Material supplied:
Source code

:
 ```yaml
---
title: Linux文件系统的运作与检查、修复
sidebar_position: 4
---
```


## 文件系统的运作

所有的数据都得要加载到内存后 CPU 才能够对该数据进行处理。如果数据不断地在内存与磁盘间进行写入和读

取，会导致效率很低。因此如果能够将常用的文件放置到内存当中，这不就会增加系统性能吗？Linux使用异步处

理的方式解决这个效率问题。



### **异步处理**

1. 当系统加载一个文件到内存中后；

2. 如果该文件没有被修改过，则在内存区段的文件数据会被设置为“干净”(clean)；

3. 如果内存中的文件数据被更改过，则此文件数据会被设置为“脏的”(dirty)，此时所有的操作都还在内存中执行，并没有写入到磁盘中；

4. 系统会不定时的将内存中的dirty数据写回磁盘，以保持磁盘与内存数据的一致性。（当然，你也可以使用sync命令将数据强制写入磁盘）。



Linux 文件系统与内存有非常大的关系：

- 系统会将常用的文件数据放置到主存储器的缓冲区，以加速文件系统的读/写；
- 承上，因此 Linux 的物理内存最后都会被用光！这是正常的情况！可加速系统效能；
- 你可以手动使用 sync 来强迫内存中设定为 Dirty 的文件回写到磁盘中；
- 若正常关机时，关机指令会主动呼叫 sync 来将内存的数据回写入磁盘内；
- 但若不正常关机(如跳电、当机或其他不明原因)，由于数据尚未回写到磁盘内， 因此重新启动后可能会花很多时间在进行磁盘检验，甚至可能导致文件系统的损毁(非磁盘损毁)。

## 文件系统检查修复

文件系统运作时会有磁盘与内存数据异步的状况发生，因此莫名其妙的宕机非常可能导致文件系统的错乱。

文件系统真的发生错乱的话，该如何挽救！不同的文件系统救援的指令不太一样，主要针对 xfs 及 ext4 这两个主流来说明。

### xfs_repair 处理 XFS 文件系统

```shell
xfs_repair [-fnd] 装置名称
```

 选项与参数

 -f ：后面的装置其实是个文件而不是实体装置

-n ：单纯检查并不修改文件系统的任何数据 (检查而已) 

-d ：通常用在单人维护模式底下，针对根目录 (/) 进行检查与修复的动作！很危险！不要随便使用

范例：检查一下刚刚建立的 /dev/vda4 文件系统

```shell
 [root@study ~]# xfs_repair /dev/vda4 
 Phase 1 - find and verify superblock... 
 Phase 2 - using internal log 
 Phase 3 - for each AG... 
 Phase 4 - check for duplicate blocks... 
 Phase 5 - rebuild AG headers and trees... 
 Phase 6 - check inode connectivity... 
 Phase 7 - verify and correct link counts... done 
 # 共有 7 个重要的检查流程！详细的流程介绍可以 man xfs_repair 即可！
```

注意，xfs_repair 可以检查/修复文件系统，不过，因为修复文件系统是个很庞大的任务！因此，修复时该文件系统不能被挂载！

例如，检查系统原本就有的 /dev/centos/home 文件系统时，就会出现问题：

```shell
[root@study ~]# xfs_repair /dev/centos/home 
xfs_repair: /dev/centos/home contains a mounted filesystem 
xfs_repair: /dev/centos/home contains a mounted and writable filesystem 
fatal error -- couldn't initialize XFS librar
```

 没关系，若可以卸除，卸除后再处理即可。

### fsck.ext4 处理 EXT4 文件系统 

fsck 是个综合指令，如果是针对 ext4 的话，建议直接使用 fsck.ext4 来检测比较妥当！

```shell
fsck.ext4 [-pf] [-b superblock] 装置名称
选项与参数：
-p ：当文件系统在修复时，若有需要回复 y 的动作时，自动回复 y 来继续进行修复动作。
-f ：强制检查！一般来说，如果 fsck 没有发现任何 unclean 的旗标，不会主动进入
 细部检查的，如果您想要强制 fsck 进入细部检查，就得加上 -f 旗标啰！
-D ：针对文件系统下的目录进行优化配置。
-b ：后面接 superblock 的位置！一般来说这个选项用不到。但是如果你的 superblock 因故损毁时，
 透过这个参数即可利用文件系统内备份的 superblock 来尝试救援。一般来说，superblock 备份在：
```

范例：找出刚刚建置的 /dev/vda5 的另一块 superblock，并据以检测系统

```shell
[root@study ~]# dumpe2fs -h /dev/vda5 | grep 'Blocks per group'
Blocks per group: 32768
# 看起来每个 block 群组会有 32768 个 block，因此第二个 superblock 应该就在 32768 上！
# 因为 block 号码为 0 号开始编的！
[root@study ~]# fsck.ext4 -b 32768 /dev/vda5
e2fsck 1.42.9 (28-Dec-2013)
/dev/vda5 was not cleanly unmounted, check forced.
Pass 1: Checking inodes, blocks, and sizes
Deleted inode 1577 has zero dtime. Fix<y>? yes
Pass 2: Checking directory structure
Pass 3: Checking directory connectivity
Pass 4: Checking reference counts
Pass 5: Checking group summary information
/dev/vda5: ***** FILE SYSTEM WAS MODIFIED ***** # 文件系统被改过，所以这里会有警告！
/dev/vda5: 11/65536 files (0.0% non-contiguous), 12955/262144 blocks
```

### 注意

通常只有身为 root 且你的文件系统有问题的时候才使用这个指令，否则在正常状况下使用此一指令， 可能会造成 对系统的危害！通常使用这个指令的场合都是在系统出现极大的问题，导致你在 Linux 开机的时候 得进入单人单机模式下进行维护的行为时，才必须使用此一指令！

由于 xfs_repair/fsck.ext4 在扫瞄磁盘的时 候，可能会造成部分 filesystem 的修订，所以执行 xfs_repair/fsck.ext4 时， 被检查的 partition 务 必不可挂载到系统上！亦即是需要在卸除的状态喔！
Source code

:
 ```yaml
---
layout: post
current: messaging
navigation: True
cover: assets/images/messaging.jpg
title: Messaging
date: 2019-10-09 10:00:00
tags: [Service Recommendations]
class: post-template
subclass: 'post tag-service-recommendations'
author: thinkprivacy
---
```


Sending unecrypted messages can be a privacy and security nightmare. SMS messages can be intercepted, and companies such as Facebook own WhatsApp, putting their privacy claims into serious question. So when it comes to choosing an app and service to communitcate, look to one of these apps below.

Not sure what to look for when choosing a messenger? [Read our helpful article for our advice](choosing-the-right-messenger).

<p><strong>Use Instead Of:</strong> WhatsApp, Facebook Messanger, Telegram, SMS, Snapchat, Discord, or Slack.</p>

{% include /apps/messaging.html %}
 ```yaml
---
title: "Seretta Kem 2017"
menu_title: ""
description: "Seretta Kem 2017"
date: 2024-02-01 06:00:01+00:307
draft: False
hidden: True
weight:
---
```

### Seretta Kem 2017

Your objective: Return a copy of each line in the records above that has "counts" in it.

Solved problem:
 Phase 7 - verify and correct link counts... done 
Pass 4: Checking reference counts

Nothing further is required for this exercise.